Anaesthesiology Intensive Therapy, 2009,XLI,4; 190-192

A modified technique of retrograde intubation using gastric tube – a manikin study

*Tomasz Gaszyński

Department of Anaesthesiology and Intensive Therapy, Medical University of Łódz

  • Fig. 1. Passing the gastric tube over the guide – the epidural catheter
  • Fig. 2. Retrograde withdrawal of the gastric tube through the larynx into the oral cavity
  • Fig. 3. Passing the endotracheal tube over the gastric tube
  • Fig. 4. Advancing the endotracheal tube with the gastric tube towards the opening of the larynx and trachea

Background. Airway management is a critical skill that must be mastered by all emergency physicians. Retrograde intubation was first described in 1960, and since then it has been used as an alternative method when the classical approach to establish an artificial airway fails. Although it may be difficult due to anatomical and/or technical reasons, it requires limited equipment, is easy to learn, and has few contraindications

Methods. The author presents their own modification of the standard technique of retrograde intubation, using a gastric tube as a guide. After puncture of the cricothyroid membrane and passage of a guide wire (epidural catheter), a gastric tube is passed over the guide wire in a retrograde direction, through the previously dilated cricothyroid membrane, instead of via mouth. An endotracheal tube is then advanced over the gastric tube and inserted into the trachea.

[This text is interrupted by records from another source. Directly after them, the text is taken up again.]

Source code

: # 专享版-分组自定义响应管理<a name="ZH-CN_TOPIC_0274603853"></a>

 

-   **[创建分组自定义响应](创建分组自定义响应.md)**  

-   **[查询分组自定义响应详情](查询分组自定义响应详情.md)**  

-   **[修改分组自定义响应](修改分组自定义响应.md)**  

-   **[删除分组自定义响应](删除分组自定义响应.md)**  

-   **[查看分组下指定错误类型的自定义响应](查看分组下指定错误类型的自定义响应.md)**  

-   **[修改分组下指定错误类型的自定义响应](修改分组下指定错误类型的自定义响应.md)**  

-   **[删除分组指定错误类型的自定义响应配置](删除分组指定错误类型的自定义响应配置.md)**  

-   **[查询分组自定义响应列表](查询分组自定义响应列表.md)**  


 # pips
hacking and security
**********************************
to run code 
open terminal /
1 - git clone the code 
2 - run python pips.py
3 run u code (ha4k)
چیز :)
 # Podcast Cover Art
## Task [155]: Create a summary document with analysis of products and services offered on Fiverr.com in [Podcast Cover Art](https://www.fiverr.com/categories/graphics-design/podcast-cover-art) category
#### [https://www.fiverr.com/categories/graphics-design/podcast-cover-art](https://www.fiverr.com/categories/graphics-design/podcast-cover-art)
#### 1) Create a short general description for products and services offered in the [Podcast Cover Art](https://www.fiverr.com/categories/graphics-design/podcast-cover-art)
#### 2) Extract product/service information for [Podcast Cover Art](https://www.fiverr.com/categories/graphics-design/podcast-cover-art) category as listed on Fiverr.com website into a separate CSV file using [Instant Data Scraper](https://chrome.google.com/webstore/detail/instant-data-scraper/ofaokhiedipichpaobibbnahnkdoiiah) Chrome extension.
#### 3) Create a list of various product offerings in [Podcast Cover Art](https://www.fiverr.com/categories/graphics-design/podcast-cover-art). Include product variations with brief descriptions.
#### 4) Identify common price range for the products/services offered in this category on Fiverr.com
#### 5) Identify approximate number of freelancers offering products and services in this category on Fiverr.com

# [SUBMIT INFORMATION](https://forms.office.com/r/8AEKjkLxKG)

Results. The method was tested and compared with a standard one on a manikin model by 38 anaesthesiologists and anaesthesia residents. The success rate was 96% for the modified method, and 65% for the standard method.

Conclusion. The retrograde passage of a guide catheter (e.g., gastric tube) through the cricothyroid membrane may be more effective than the routine method, when it is introduced though the mouth.

Retrograde intubation, described in 1960, is one of the methods of management in difficult intubation cases [1].  It is used in patients with injuries to the cervical spine, face, head and neck, in oncology of the oral cavity, throat and larynx and in lockjaw of various origin, as an alternative method of intubation with a fiberoscope. Under such circumstances, however, proper placement of the endotracheal tube may not be easy. The main causes of failures include difficulties in passing the tube through the larynx opening and under the epiglottis. The endotracheal tube pulled over the guide tends to get caught in the hanging epiglottis; moreover, tight vocal cords additionally hinder its introduction into the trachea (vocal cords may be tight as retrograde intubation is most commonly performed in conscious patients under local anaesthesia). Thus, a variety of complications are likely to develop, including injuries to the epiglottis and vocal cords, trachea, mediastinal oedema, infections of the mediastinum, bleedings and haematomas, injuries to the pharynx, tongue and nose, and oesophagus. The contraindications for retrograde intubation include neoplastic processes within the cricoid cartilage and cricothyroid ligament and infections affecting these regions.

The available literature reported several modifications of retrograde intubation, all of which were to facilitate the introduction of the endotracheal tube under the epiglottis and to minimize the risk of shifting (slipping out) of the tube during the guide withdrawal.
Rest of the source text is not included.